## To do
Give again, exactly as written, each line of the material below starting at the line that contains "#STUDENT QUEUE MANAGER" and ending at the line that contains "- Comments table.". Both ends count, and no other line does.

## Data in this exercise
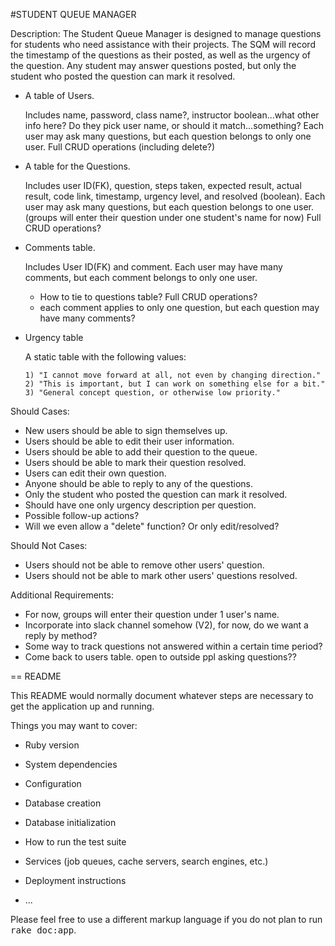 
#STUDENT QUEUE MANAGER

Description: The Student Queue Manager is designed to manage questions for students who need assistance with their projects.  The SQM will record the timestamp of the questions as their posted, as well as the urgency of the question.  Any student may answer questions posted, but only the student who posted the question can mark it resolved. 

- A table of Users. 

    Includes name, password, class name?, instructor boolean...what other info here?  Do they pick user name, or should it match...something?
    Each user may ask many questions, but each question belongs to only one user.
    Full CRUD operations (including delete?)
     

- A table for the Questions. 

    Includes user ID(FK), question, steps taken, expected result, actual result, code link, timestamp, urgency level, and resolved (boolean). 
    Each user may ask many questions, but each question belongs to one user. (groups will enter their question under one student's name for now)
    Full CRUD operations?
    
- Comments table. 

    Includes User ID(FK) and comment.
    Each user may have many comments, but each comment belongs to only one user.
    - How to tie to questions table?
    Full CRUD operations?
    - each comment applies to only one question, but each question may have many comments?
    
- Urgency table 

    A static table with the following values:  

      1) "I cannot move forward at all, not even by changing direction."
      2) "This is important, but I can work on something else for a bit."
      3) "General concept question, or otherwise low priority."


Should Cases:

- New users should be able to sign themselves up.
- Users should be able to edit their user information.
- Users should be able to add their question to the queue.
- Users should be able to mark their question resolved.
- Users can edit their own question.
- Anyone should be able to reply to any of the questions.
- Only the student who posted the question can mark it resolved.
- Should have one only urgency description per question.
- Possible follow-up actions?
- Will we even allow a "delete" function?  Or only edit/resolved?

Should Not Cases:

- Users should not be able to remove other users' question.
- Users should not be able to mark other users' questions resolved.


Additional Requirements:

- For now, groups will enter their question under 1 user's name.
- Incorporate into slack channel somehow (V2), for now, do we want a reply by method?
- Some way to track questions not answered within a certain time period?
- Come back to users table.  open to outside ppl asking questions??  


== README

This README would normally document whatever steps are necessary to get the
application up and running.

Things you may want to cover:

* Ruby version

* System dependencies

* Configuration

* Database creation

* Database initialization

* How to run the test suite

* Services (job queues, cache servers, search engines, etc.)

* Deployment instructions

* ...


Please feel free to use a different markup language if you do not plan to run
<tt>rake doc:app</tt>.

* * *

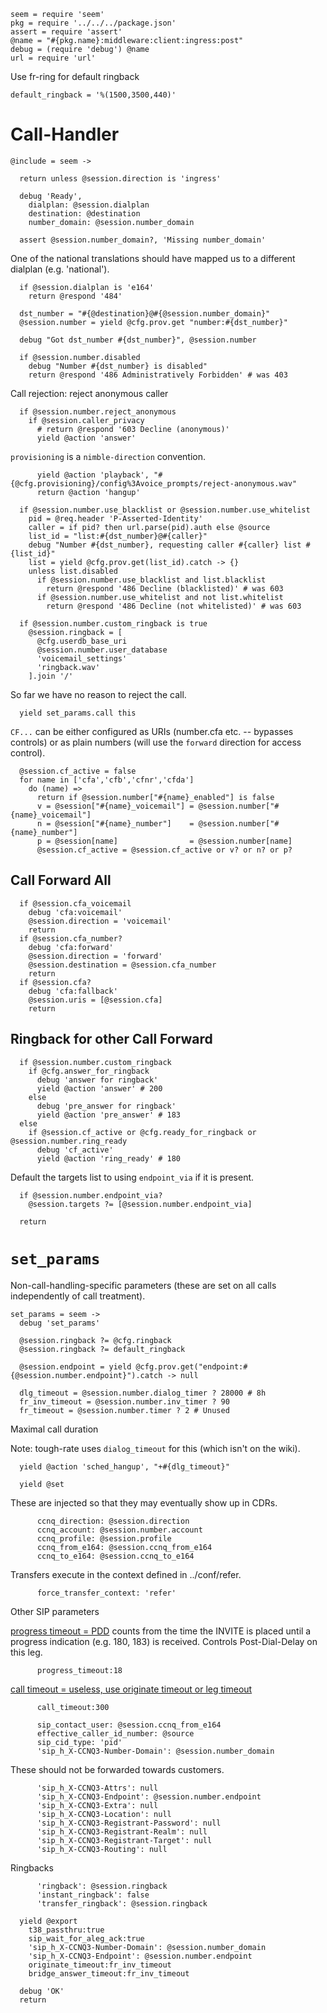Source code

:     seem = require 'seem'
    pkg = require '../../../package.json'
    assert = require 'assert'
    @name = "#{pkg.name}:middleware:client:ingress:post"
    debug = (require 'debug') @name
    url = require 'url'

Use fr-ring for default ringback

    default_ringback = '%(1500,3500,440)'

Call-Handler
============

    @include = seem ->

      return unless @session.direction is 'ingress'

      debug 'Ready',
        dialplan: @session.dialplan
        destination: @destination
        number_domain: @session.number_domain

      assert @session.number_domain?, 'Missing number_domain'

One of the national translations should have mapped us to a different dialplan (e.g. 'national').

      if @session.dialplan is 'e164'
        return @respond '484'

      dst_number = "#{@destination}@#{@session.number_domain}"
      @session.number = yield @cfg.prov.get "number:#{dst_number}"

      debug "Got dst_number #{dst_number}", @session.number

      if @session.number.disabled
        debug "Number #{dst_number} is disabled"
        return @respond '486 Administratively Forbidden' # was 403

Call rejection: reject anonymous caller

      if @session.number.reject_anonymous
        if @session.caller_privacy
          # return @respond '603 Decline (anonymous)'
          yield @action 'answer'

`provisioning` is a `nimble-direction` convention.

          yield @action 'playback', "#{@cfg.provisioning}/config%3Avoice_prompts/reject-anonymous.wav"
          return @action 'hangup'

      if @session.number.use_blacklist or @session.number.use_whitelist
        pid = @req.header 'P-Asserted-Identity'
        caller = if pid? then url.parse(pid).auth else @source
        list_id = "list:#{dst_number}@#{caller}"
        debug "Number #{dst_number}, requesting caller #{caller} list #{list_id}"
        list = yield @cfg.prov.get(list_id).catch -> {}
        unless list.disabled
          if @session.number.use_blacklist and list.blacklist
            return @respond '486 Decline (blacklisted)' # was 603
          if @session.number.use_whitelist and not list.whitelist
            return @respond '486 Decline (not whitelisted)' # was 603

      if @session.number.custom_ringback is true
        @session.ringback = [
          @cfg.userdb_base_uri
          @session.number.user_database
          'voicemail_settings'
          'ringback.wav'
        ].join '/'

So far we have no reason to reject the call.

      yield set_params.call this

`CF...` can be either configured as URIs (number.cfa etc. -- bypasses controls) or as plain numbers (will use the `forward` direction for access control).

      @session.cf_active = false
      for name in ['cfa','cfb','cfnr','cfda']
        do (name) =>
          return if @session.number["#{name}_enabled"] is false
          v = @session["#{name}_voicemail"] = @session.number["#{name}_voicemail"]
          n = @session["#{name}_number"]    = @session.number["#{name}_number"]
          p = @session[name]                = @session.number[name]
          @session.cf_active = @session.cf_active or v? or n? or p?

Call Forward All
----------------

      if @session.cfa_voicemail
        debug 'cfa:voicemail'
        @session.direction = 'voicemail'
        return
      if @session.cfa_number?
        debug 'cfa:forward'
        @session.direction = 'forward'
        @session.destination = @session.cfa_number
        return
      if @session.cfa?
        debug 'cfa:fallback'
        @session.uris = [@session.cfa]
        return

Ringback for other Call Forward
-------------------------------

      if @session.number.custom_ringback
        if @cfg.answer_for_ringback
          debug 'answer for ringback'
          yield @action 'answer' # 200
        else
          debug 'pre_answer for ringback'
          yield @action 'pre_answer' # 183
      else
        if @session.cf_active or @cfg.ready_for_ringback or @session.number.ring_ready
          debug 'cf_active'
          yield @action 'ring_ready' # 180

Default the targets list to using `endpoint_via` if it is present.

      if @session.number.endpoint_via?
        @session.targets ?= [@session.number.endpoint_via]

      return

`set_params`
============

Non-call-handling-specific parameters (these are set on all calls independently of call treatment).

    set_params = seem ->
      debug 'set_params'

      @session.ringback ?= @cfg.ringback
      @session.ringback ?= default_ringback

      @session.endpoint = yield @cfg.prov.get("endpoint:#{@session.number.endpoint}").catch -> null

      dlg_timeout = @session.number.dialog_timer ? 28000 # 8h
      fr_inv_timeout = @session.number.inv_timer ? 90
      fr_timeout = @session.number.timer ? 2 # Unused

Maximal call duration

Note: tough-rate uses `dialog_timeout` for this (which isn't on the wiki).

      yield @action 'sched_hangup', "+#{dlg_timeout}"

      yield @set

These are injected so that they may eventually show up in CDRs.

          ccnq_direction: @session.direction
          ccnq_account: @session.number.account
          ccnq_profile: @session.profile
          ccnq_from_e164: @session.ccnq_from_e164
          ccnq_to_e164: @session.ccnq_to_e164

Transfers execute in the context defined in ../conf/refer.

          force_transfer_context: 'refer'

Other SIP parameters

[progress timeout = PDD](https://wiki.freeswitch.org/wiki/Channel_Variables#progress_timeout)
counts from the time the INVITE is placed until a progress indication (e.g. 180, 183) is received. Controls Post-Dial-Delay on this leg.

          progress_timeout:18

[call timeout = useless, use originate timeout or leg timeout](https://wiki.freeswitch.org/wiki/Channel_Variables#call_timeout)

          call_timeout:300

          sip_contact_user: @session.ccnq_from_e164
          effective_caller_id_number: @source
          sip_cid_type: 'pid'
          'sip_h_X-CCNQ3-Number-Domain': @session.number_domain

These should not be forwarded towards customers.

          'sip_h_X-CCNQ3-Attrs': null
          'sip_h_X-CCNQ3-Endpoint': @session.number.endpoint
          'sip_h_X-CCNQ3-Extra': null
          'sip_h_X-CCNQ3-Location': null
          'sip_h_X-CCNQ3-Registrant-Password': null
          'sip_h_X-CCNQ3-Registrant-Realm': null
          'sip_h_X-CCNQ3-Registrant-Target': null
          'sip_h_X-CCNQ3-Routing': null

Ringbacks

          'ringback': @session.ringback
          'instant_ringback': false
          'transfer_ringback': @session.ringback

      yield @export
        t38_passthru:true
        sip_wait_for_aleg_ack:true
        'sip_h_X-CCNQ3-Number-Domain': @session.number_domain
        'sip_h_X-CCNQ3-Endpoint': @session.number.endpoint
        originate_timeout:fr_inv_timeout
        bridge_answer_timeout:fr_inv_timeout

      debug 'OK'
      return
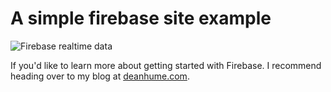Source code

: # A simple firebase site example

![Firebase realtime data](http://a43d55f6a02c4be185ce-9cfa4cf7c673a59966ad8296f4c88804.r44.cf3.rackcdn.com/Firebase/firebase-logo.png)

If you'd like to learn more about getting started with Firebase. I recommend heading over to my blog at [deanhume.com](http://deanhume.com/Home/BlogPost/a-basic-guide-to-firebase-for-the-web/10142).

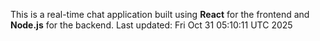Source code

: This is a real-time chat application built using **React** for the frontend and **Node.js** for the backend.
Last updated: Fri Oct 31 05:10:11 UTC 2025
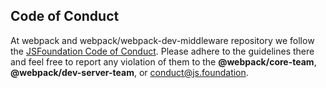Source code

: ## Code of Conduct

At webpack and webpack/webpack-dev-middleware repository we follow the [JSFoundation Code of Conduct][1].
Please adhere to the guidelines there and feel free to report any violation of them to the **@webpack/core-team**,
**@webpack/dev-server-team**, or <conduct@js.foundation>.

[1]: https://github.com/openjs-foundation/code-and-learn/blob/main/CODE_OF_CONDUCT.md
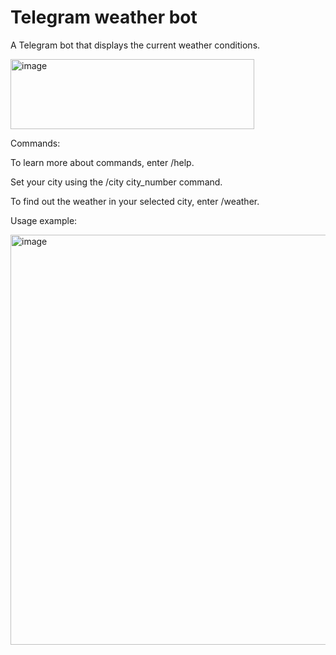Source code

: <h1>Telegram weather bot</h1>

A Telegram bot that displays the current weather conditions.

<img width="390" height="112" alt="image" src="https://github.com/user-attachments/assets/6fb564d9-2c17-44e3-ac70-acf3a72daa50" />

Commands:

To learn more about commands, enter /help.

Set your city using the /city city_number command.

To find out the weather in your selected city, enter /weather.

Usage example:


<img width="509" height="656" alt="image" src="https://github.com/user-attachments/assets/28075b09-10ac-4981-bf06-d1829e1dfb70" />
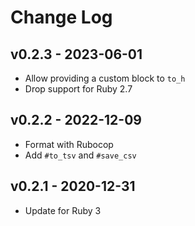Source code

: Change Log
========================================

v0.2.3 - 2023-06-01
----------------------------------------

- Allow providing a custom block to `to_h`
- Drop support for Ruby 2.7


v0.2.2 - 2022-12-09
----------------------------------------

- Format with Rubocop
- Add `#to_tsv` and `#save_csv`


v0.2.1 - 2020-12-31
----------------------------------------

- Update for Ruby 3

...

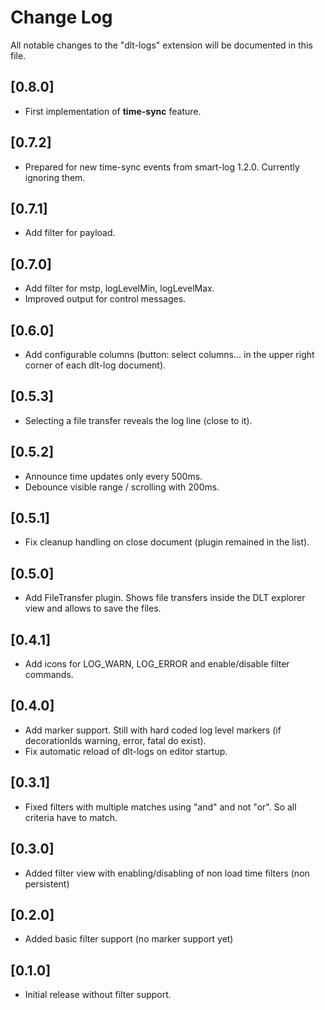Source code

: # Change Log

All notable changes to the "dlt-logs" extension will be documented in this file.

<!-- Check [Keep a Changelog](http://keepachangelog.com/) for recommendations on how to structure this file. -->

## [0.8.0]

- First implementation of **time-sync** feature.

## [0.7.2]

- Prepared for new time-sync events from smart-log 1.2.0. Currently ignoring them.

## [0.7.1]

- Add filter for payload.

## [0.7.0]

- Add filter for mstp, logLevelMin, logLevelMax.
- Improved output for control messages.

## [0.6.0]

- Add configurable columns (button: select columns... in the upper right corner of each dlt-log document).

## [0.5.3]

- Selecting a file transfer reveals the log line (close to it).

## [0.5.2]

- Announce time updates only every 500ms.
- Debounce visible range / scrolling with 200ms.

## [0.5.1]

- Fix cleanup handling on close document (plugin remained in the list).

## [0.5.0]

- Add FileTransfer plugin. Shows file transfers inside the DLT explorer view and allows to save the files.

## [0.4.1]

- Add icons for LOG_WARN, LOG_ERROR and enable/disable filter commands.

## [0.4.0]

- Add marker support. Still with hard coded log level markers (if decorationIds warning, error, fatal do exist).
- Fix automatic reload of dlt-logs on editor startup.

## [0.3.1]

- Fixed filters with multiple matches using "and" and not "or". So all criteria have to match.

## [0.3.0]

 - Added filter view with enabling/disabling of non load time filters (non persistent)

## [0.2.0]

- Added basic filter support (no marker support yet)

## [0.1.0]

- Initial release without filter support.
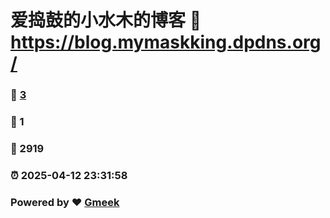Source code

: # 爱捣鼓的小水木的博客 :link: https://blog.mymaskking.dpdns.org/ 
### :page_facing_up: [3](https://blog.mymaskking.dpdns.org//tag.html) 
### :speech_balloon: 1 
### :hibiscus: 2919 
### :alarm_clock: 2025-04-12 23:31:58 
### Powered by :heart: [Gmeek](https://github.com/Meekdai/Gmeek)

## Solution to the exercise
#STUDENT QUEUE MANAGER

Description: The Student Queue Manager is designed to manage questions for students who need assistance with their projects.  The SQM will record the timestamp of the questions as their posted, as well as the urgency of the question.  Any student may answer questions posted, but only the student who posted the question can mark it resolved. 

- A table of Users. 

    Includes name, password, class name?, instructor boolean...what other info here?  Do they pick user name, or should it match...something?
    Each user may ask many questions, but each question belongs to only one user.
    Full CRUD operations (including delete?)
     

- A table for the Questions. 

    Includes user ID(FK), question, steps taken, expected result, actual result, code link, timestamp, urgency level, and resolved (boolean). 
    Each user may ask many questions, but each question belongs to one user. (groups will enter their question under one student's name for now)
    Full CRUD operations?
    
- Comments table. 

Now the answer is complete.